After these tests, we decided to understand how the performance will increase with the expansion of the cluster volume. They removed 2 SDS and began to carry out repeated measurements of performance when adding each node back. As a preliminary conclusion, it was established that adding each new SDS to a cluster directly increases the IOPS / Mbps ceiling. So, we are already waiting for the delivery of new disks to increase our usable volume by about 5-6 times, so the peak loads of the current production storage with new performance indicators and smart throttling will not frighten us.

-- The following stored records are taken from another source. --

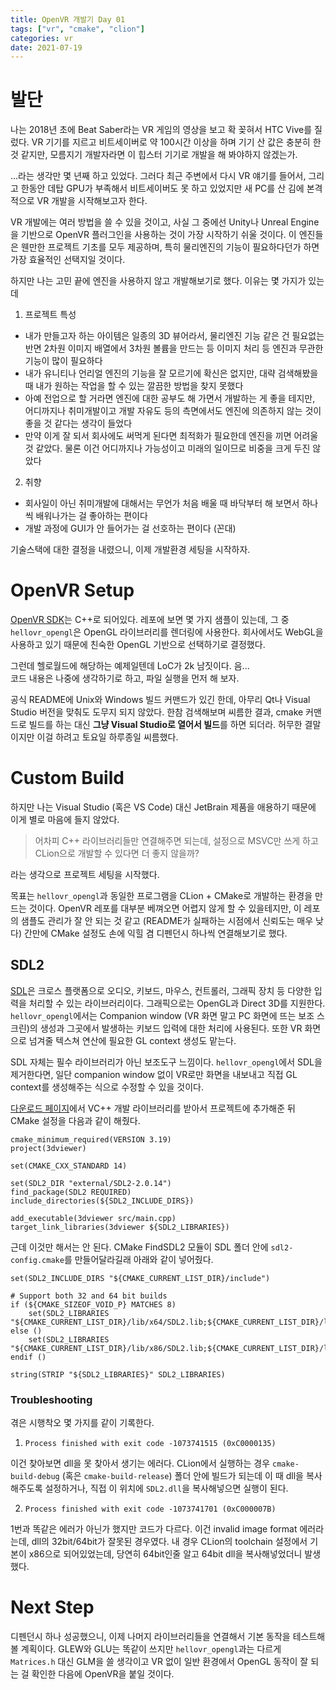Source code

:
 ```yaml
---
title: OpenVR 개발기 Day 01
tags: ["vr", "cmake", "clion"]
categories: vr
date: 2021-07-19
---
```


# 발단

나는 2018년 초에 Beat Saber라는 VR 게임의 영상을 보고 확 꽂혀서 HTC Vive를 질렀다.
VR 기기를 지르고 비트세이버로 약 100시간 이상을 하며 기기 산 값은 충분히 한 것 같지만,
모름지기 개발자라면 이 힙스터 기기로 개발을 해 봐야하지 않겠는가.

...라는 생각만 몇 년째 하고 있었다. 그러다 최근 주변에서 다시 VR 얘기를 들어서,
그리고 한동안 데탑 GPU가 부족해서 비트세이버도 못 하고 있었지만 새 PC를 산 김에
본격적으로 VR 개발을 시작해보고자 한다.

VR 개발에는 여러 방법을 쓸 수 있을 것이고, 사실 그 중에선 Unity나 Unreal Engine을 기반으로
OpenVR 플러그인을 사용하는 것이 가장 시작하기 쉬울 것이다.
이 엔진들은 웬만한 프로젝트 기초를 모두 제공하며, 특히 물리엔진의 기능이 필요하다던가 하면
가장 효율적인 선택지일 것이다.

하지만 나는 고민 끝에 엔진을 사용하지 않고 개발해보기로 했다. 이유는 몇 가지가 있는데

1. 프로젝트 특성
  - 내가 만들고자 하는 아이템은 일종의 3D 뷰어라서, 물리엔진 기능 같은 건 필요없는 반면
    2차원 이미지 배열에서 3차원 볼륨을 만드는 등 이미지 처리 등 엔진과 무관한 기능이 많이 필요하다
  - 내가 유니티나 언리얼 엔진의 기능을 잘 모르기에 확신은 없지만, 대략 검색해봤을 때
    내가 원하는 작업을 할 수 있는 깔끔한 방법을 찾지 못했다
  - 아예 전업으로 할 거라면 엔진에 대한 공부도 해 가면서 개발하는 게 좋을 테지만, 어디까지나 취미개발이고
    개발 자유도 등의 측면에서도 엔진에 의존하지 않는 것이 좋을 것 같다는 생각이 들었다
  - 만약 이게 잘 되서 회사에도 써먹게 된다면 최적화가 필요한데 엔진을 끼면 어려울 것 같았다.
    물론 이건 어디까지나 가능성이고 미래의 일이므로 비중을 크게 두진 않았다
2. 취향
  - 회사일이 아닌 취미개발에 대해서는 무언가 처음 배울 때 바닥부터 해 보면서 하나씩 배워나가는
    걸 좋아하는 편이다
  - 개발 과정에 GUI가 안 들어가는 걸 선호하는 편이다 (꼰대)

기술스택에 대한 결정을 내렸으니, 이제 개발환경 세팅을 시작하자.

# OpenVR Setup

[OpenVR SDK](https://github.com/ValveSoftware/openvr)는 C++로 되어있다.
레포에 보면 몇 가지 샘플이 있는데, 그 중 `hellovr_opengl`은 OpenGL 라이브러리를 렌더링에 사용한다.
회사에서도 WebGL을 사용하고 있기 때문에 친숙한 OpenGL 기반으로 선택하기로 결정했다.

그런데 헬로월드에 해당하는 예제일텐데 LoC가 2k 남짓이다. 음...\
코드 내용은 나중에 생각하기로 하고, 파일 실행을 먼저 해 보자.

공식 README에 Unix와 Windows 빌드 커맨드가 있긴 한데, 아무리 Qt나 Visual Studio 버전을 맞춰도 도무지 되지 않았다.
한참 검색해보며 씨름한 결과, cmake 커맨드로 빌드를 하는 대신 **그냥 Visual Studio로 열어서 빌드**를 하면 되더라.
허무한 결말이지만 이걸 하려고 토요일 하루종일 씨름했다.

# Custom Build

하지만 나는 Visual Studio (혹은 VS Code) 대신 JetBrain 제품을 애용하기 때문에 이게 별로 마음에 들지 않았다.

> 어차피 C++ 라이브러리들만 연결해주면 되는데, 설정으로 MSVC만 쓰게 하고 CLion으로 개발할 수 있다면 더 좋지 않을까?

라는 생각으로 프로젝트 세팅을 시작했다.

목표는 `hellovr_opengl`과 동일한 프로그램을 CLion + CMake로 개발하는 환경을 만드는 것이다.
OpenVR 레포를 대부분 베껴오면 어렵지 않게 할 수 있을테지만, 이 레포의 샘플도 관리가 잘 안 되는 것 같고
(README가 실패하는 시점에서 신뢰도는 매우 낮다) 간만에 CMake 설정도 손에 익힐 겸 디펜던시 하나씩 연결해보기로 했다.

## SDL2

[SDL](https://www.libsdl.org/)은 크로스 플랫폼으로 오디오, 키보드, 마우스, 컨트롤러, 그래픽 장치 등 다양한 입력을
처리할 수 있는 라이브러리이다. 그래픽으로는 OpenGL과 Direct 3D를 지원한다.
`hellovr_opengl`에서는 Companion window (VR 화면 말고 PC 화면에 뜨는 보조 스크린)의 생성과 그곳에서 발생하는
키보드 입력에 대한 처리에 사용된다. 또한 VR 화면으로 넘겨줄 텍스쳐 연산에 필요한 GL context 생성도 맡는다.

SDL 자체는 필수 라이브러리가 아닌 보조도구 느낌이다. `hellovr_opengl`에서 SDL을 제거한다면,
일단 companion window 없이 VR로만 화면을 내보내고 직접 GL context를 생성해주는 식으로 수정할 수 있을 것이다.

[다운로드 페이지](https://www.libsdl.org/download-2.0.php)에서 VC++ 개발 라이브러리를 받아서 프로젝트에 추가해준 뒤
CMake 설정을 다음과 같이 해줬다.

```
cmake_minimum_required(VERSION 3.19)
project(3dviewer)

set(CMAKE_CXX_STANDARD 14)

set(SDL2_DIR "external/SDL2-2.0.14")
find_package(SDL2 REQUIRED)
include_directories(${SDL2_INCLUDE_DIRS})

add_executable(3dviewer src/main.cpp)
target_link_libraries(3dviewer ${SDL2_LIBRARIES})
```

근데 이것만 해서는 안 된다. CMake FindSDL2 모듈이 SDL 폴더 안에 `sdl2-config.cmake`를 만들어달라길래 아래와 같이 넣어줬다.

```
set(SDL2_INCLUDE_DIRS "${CMAKE_CURRENT_LIST_DIR}/include")

# Support both 32 and 64 bit builds
if (${CMAKE_SIZEOF_VOID_P} MATCHES 8)
    set(SDL2_LIBRARIES "${CMAKE_CURRENT_LIST_DIR}/lib/x64/SDL2.lib;${CMAKE_CURRENT_LIST_DIR}/lib/x64/SDL2main.lib")
else ()
    set(SDL2_LIBRARIES "${CMAKE_CURRENT_LIST_DIR}/lib/x86/SDL2.lib;${CMAKE_CURRENT_LIST_DIR}/lib/x86/SDL2main.lib")
endif ()

string(STRIP "${SDL2_LIBRARIES}" SDL2_LIBRARIES)
```

### Troubleshooting

겪은 시행착오 몇 가지를 같이 기록한다.

1. `Process finished with exit code -1073741515 (0xC0000135)`

이건 찾아보면 dll을 못 찾아서 생기는 에러다. CLion에서 실행하는 경우 `cmake-build-debug` (혹은 `cmake-build-release`) 폴더 안에 빌드가 되는데
이 때 dll을 복사해주도록 설정하거나, 직접 이 위치에 `SDL2.dll`을 복사해넣으면 실행이 된다.

2. `Process finished with exit code -1073741701 (0xC000007B)`

1번과 똑같은 에러가 아닌가 했지만 코드가 다르다. 이건 invalid image format 에러라는데, dll의 32bit/64bit가 잘못된 경우였다.
내 경우 CLion의 toolchain 설정에서 기본이 x86으로 되어있었는데, 당연히 64bit인줄 알고 64bit dll을 복사해넣었더니 발생했다.

# Next Step

디펜던시 하나 성공했으니, 이제 나머지 라이브러리들을 연결해서 기본 동작을 테스트해 볼 계획이다.
GLEW와 GLU는 똑같이 쓰지만 `hellovr_opengl`과는 다르게 `Matrices.h` 대신 GLM을 쓸 생각이고
VR 없이 일반 환경에서 OpenGL 동작이 잘 되는 걸 확인한 다음에 OpenVR을 붙일 것이다.
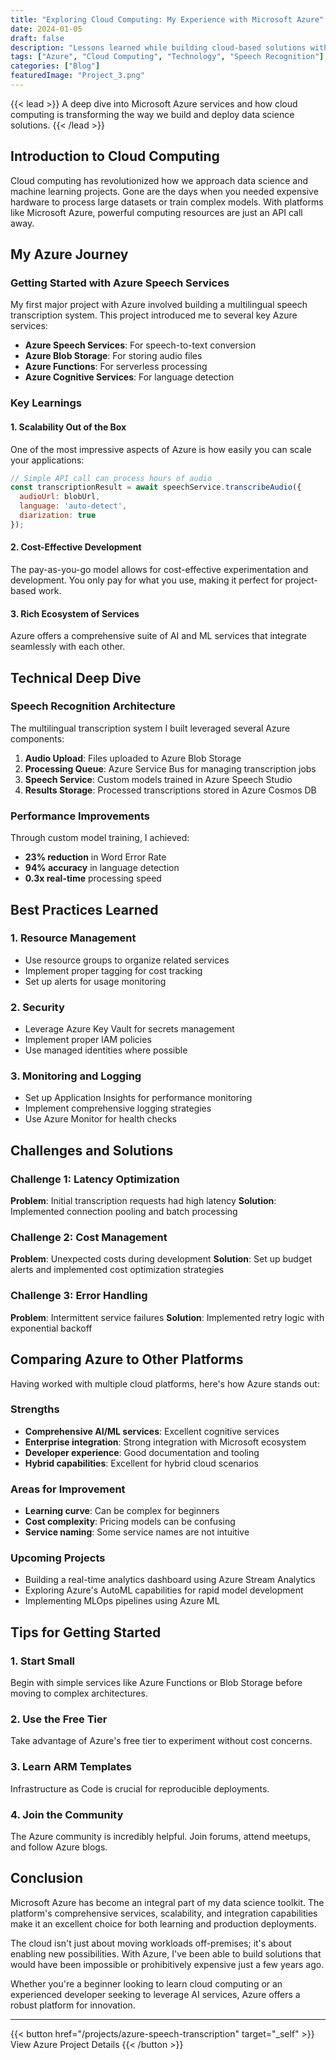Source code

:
 ```yaml
---
title: "Exploring Cloud Computing: My Experience with Microsoft Azure"
date: 2024-01-05
draft: false
description: "Lessons learned while building cloud-based solutions with Azure services for speech recognition and data processing"
tags: ["Azure", "Cloud Computing", "Technology", "Speech Recognition"]
categories: ["Blog"]
featuredImage: "Project_3.png"
---
```


{{< lead >}}
A deep dive into Microsoft Azure services and how cloud computing is transforming the way we build and deploy data science solutions.
{{< /lead >}}

## Introduction to Cloud Computing

Cloud computing has revolutionized how we approach data science and machine learning projects. Gone are the days when you needed expensive hardware to process large datasets or train complex models. With platforms like Microsoft Azure, powerful computing resources are just an API call away.

## My Azure Journey

### Getting Started with Azure Speech Services

My first major project with Azure involved building a multilingual speech transcription system. This project introduced me to several key Azure services:

- **Azure Speech Services**: For speech-to-text conversion
- **Azure Blob Storage**: For storing audio files
- **Azure Functions**: For serverless processing
- **Azure Cognitive Services**: For language detection

### Key Learnings

#### 1. **Scalability Out of the Box**
One of the most impressive aspects of Azure is how easily you can scale your applications:
```javascript
// Simple API call can process hours of audio
const transcriptionResult = await speechService.transcribeAudio({
  audioUrl: blobUrl,
  language: 'auto-detect',
  diarization: true
});
```

#### 2. **Cost-Effective Development**
The pay-as-you-go model allows for cost-effective experimentation and development. You only pay for what you use, making it perfect for project-based work.

#### 3. **Rich Ecosystem of Services**
Azure offers a comprehensive suite of AI and ML services that integrate seamlessly with each other.

## Technical Deep Dive

### Speech Recognition Architecture

The multilingual transcription system I built leveraged several Azure components:

1. **Audio Upload**: Files uploaded to Azure Blob Storage
2. **Processing Queue**: Azure Service Bus for managing transcription jobs
3. **Speech Service**: Custom models trained in Azure Speech Studio
4. **Results Storage**: Processed transcriptions stored in Azure Cosmos DB

### Performance Improvements

Through custom model training, I achieved:
- **23% reduction** in Word Error Rate
- **94% accuracy** in language detection
- **0.3x real-time** processing speed

## Best Practices Learned

### 1. **Resource Management**
- Use resource groups to organize related services
- Implement proper tagging for cost tracking
- Set up alerts for usage monitoring

### 2. **Security**
- Leverage Azure Key Vault for secrets management
- Implement proper IAM policies
- Use managed identities where possible

### 3. **Monitoring and Logging**
- Set up Application Insights for performance monitoring
- Implement comprehensive logging strategies
- Use Azure Monitor for health checks

## Challenges and Solutions

### Challenge 1: Latency Optimization
**Problem**: Initial transcription requests had high latency
**Solution**: Implemented connection pooling and batch processing

### Challenge 2: Cost Management
**Problem**: Unexpected costs during development
**Solution**: Set up budget alerts and implemented cost optimization strategies

### Challenge 3: Error Handling
**Problem**: Intermittent service failures
**Solution**: Implemented retry logic with exponential backoff

## Comparing Azure to Other Platforms

Having worked with multiple cloud platforms, here's how Azure stands out:

### Strengths
- **Comprehensive AI/ML services**: Excellent cognitive services
- **Enterprise integration**: Strong integration with Microsoft ecosystem
- **Developer experience**: Good documentation and tooling
- **Hybrid capabilities**: Excellent for hybrid cloud scenarios

### Areas for Improvement
- **Learning curve**: Can be complex for beginners
- **Cost complexity**: Pricing models can be confusing
- **Service naming**: Some service names are not intuitive


### Upcoming Projects
- Building a real-time analytics dashboard using Azure Stream Analytics
- Exploring Azure's AutoML capabilities for rapid model development
- Implementing MLOps pipelines using Azure ML

## Tips for Getting Started

### 1. **Start Small**
Begin with simple services like Azure Functions or Blob Storage before moving to complex architectures.

### 2. **Use the Free Tier**
Take advantage of Azure's free tier to experiment without cost concerns.

### 3. **Learn ARM Templates**
Infrastructure as Code is crucial for reproducible deployments.

### 4. **Join the Community**
The Azure community is incredibly helpful. Join forums, attend meetups, and follow Azure blogs.

## Conclusion

Microsoft Azure has become an integral part of my data science toolkit. The platform's comprehensive services, scalability, and integration capabilities make it an excellent choice for both learning and production deployments.

The cloud isn't just about moving workloads off-premises; it's about enabling new possibilities. With Azure, I've been able to build solutions that would have been impossible or prohibitively expensive just a few years ago.

Whether you're a beginner looking to learn cloud computing or an experienced developer seeking to leverage AI services, Azure offers a robust platform for innovation.

---


{{< button href="/projects/azure-speech-transcription" target="_self" >}}
View Azure Project Details
{{< /button >}} 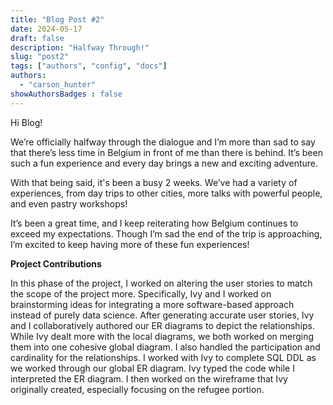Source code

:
 ```yaml
---
title: "Blog Post #2"
date: 2024-05-17
draft: false
description: "Halfway Through!"
slug: "post2"
tags: ["authors", "config", "docs"]
authors:
  - "carson_hunter"
showAuthorsBadges : false
---
```


Hi Blog! 

We’re officially halfway through the dialogue and I’m more than sad to say that there’s less time in Belgium in front of me than there is behind. It’s been such a fun experience and every day brings a new and exciting adventure.

With that being said, it's been a busy 2 weeks. We’ve had a variety of experiences, from day trips to other cities, more talks with powerful people, and even pastry workshops!

It’s been a great time, and I keep reiterating how Belgium continues to exceed my expectations. Though I’m sad the end of the trip is approaching, I’m excited to keep having more of these fun experiences!

**Project Contributions**

In this phase of the project, I worked on altering the user stories to match the scope of the project more. Specifically, Ivy and I worked on brainstorming ideas for integrating a more software-based approach instead of purely data science. After generating accurate user stories, Ivy and I collaboratively authored our ER diagrams to depict the relationships. While Ivy dealt more with the local diagrams, we both worked on merging them into one cohesive global diagram. I also handled the participation and cardinality for the relationships. I worked with Ivy to complete SQL DDL as we worked through our global ER diagram. Ivy typed the code while I interpreted the ER diagram. I then worked on the wireframe that Ivy originally created, especially focusing on the refugee portion. 


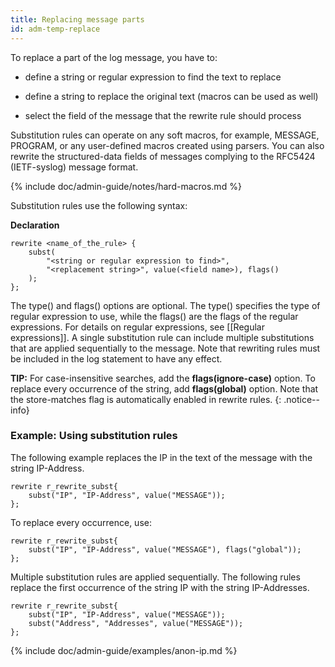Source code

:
```yaml
---
title: Replacing message parts
id: adm-temp-replace
---
```


To replace a part of the log message, you have to:

- define a string or regular expression to find the text to replace

- define a string to replace the original text (macros can be used as
    well)

- select the field of the message that the rewrite rule should process

Substitution rules can operate on any soft macros, for example, MESSAGE,
PROGRAM, or any user-defined macros created using parsers. You can also
rewrite the structured-data fields of messages complying to the RFC5424
(IETF-syslog) message format.

{% include doc/admin-guide/notes/hard-macros.md %}

Substitution rules use the following syntax:

**Declaration**

```config
rewrite <name_of_the_rule> {
    subst(
        "<string or regular expression to find>",
        "<replacement string>", value(<field name>), flags()
    );
};
```

The type() and flags() options are optional. The type() specifies the
type of regular expression to use, while the flags() are the flags of
the regular expressions. For details on regular expressions, see
[[Regular expressions]].
A single substitution rule can include multiple substitutions that are
applied sequentially to the message. Note that rewriting rules must be
included in the log statement to have any effect.

**TIP:** For case-insensitive searches, add the **flags(ignore-case)**
option. To replace every occurrence of the string, add **flags(global)**
option. Note that the store-matches flag is automatically enabled in
rewrite rules.
{: .notice--info}

### Example: Using substitution rules

The following example replaces the IP in the text of the message with
the string IP-Address.

```config
rewrite r_rewrite_subst{
    subst("IP", "IP-Address", value("MESSAGE"));
};
```

To replace every occurrence, use:

```config
rewrite r_rewrite_subst{
    subst("IP", "IP-Address", value("MESSAGE"), flags("global"));
};
```

Multiple substitution rules are applied sequentially. The following
rules replace the first occurrence of the string IP with the string
IP-Addresses.

```config
rewrite r_rewrite_subst{
    subst("IP", "IP-Address", value("MESSAGE"));
    subst("Address", "Addresses", value("MESSAGE"));
};
```

{% include doc/admin-guide/examples/anon-ip.md %}

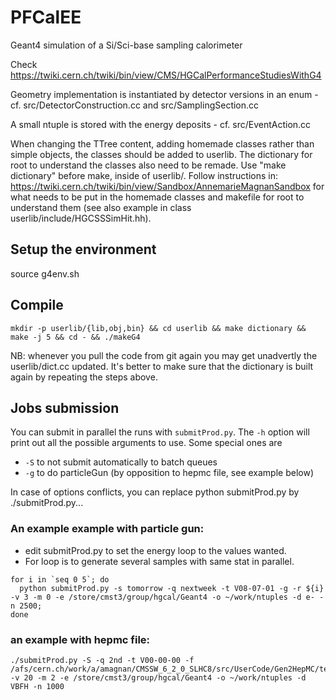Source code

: # PFCalEE

Geant4 simulation of a Si/Sci-base sampling calorimeter

Check https://twiki.cern.ch/twiki/bin/view/CMS/HGCalPerformanceStudiesWithG4

Geometry implementation is instantiated by detector versions in an enum - cf. src/DetectorConstruction.cc and src/SamplingSection.cc

A small ntuple is stored with the energy deposits - cf. src/EventAction.cc 

When changing the TTree content, adding homemade classes rather than simple objects, the classes should be added to userlib. 
The dictionary for root to understand the classes also need to be remade. 
Use "make dictionary" before make, inside of userlib/. 
Follow instructions in:
https://twiki.cern.ch/twiki/bin/view/Sandbox/AnnemarieMagnanSandbox
for what needs to be put in the homemade classes and makefile for root to
understand them (see also example in class userlib/include/HGCSSSimHit.hh).

## Setup the environment

source g4env.sh

## Compile

```
mkdir -p userlib/{lib,obj,bin} && cd userlib && make dictionary && make -j 5 && cd - && ./makeG4
```

NB: whenever you pull the code from git again you may get unadvertly the userlib/dict.cc updated.
It's better to make sure that the dictionary is built again by repeating the steps above.

## Jobs submission

You can submit in parallel the runs with `submitProd.py`. 
The `-h` option will print out all the possible arguments to use. Some special ones are

* `-S` to not submit automatically to batch queues
* `-g` to do particleGun (by opposition to hepmc file, see example below)

In case of options conflicts, you can replace python submitProd.py by ./submitProd.py...

### An example example with particle gun:

* edit submitProd.py to set the energy loop to the values wanted.
* For loop is to generate several samples with same stat in parallel.
```
for i in `seq 0 5`; do 
  python submitProd.py -s tomorrow -q nextweek -t V08-07-01 -g -r ${i} -v 3 -m 0 -e /store/cmst3/group/hgcal/Geant4 -o ~/work/ntuples -d e- -n 2500; 
done
```

### an example with hepmc file:

```
./submitProd.py -S -q 2nd -t V00-00-00 -f /afs/cern.ch/work/a/amagnan/CMSSW_6_2_0_SLHC8/src/UserCode/Gen2HepMC/test/VBFH_sel.dat  -v 20 -m 2 -e /store/cmst3/group/hgcal/Geant4 -o ~/work/ntuples -d VBFH -n 1000
```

Another test case was fault tolerance: we took out the disks from the servers, turned off the entire server within one Fault Set, and worked on other indecent acts. Is that only an ax cables are not chopped. The cluster did not fail, the data continued to be available, and the performance almost did not suffer: for a minute IOPS sagged by 10-15%. The main thing was to choose the right rebuild / rebalance policy, which is set by the following commands:

 scli --set_rebalance_policy scli --set_rebuild_policy

We stopped at limiting the number of IO and bandwidth rebuild / rebalance in Mbps for each disk connected to SDS.

Conclusion

At the moment, the cluster is undergoing pilot operation on internal accounts in order to catch the maximum of possible problems or errors on themselves, and not on customers. After correcting the last minor errors in the work of the Cloud services, all our customers will have a new type of storage available for creating disks - Universal (Universal).

You can get a demo access to our Cloud or ask questions by contacting below.